Dataset entries:
# # #

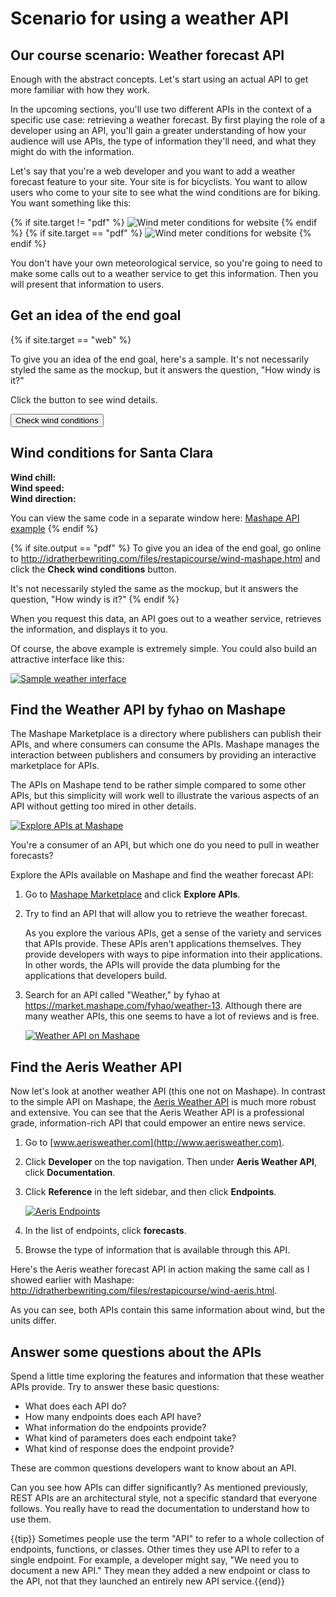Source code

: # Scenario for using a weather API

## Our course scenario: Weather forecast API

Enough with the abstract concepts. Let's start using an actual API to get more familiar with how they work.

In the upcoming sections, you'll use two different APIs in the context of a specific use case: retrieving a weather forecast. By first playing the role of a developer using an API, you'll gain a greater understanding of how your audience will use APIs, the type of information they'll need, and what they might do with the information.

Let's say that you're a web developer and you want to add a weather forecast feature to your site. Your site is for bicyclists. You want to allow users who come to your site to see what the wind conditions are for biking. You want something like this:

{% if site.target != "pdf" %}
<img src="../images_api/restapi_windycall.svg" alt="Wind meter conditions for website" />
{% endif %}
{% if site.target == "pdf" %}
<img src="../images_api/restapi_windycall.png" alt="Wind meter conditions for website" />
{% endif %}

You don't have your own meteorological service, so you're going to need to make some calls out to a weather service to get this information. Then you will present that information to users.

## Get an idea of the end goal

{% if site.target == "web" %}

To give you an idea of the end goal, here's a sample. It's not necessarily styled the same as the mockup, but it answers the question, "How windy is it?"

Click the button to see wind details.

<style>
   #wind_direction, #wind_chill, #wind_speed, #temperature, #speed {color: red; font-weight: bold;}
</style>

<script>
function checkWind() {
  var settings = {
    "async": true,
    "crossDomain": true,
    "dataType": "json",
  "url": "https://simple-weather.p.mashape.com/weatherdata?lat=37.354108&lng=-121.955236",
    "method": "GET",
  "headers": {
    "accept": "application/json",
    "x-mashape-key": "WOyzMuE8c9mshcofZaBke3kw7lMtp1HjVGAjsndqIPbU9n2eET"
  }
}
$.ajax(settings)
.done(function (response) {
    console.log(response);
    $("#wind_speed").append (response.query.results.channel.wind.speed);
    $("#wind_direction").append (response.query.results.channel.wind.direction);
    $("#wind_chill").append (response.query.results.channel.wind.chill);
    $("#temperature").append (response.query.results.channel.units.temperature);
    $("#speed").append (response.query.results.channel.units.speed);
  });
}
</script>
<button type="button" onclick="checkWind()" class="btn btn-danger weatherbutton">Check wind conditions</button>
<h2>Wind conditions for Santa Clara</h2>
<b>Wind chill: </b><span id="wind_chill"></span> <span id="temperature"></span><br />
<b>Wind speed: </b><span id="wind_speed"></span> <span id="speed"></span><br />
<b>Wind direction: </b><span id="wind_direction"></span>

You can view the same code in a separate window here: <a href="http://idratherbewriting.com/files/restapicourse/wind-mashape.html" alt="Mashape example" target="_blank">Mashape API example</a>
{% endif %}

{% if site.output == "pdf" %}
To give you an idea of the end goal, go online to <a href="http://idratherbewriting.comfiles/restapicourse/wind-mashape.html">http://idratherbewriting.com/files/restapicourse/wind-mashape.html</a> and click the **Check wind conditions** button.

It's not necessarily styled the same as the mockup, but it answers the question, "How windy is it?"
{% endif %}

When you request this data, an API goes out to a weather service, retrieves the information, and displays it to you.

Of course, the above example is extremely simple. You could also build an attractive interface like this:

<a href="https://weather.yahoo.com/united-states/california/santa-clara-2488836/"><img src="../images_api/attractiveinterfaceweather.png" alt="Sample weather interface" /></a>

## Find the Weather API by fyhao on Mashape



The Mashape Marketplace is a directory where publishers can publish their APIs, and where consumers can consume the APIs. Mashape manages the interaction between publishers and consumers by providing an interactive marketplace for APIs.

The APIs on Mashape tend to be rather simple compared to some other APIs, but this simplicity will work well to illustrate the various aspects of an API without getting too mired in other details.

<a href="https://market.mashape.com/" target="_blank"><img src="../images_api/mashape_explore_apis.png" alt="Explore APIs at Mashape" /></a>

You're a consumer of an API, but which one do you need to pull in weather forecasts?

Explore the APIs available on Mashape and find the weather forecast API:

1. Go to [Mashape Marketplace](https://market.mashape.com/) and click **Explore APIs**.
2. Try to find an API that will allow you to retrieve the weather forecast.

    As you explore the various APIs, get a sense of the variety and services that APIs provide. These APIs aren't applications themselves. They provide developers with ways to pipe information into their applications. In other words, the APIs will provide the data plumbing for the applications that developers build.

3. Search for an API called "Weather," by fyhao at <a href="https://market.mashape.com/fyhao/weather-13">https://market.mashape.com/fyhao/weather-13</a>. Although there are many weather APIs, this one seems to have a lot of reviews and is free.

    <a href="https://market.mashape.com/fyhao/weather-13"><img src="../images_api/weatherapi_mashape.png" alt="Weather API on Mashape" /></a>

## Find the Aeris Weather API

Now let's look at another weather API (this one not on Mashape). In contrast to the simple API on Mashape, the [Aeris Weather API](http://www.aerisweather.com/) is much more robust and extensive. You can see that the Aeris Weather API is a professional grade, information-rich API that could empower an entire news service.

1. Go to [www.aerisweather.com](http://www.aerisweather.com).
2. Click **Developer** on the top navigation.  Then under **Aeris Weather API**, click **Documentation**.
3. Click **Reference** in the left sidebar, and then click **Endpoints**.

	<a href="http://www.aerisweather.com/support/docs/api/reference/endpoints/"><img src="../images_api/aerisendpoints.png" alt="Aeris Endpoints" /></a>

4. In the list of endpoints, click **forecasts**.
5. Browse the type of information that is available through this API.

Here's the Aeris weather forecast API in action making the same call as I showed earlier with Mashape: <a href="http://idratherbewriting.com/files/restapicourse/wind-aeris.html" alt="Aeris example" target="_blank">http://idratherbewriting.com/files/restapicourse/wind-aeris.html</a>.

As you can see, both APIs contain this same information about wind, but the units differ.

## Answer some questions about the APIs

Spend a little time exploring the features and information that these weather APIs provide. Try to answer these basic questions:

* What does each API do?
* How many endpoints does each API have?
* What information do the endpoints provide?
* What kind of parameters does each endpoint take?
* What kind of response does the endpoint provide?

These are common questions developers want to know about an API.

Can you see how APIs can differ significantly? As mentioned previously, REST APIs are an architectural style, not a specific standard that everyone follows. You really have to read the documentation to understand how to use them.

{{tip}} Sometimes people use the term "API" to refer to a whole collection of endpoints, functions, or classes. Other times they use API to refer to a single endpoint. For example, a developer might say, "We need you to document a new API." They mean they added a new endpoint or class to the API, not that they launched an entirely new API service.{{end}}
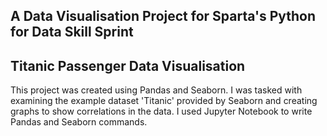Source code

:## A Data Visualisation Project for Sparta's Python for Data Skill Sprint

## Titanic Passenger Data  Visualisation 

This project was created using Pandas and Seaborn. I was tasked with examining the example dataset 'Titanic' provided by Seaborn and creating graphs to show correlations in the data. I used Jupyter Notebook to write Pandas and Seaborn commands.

# # #

» TASK DIRECTIONS
Show all lines from the data above in which the word "checkWind" appears.

» WRITTEN ANSWER
function checkWind() {
<button type="button" onclick="checkWind()" class="btn btn-danger weatherbutton">Check wind conditions</button>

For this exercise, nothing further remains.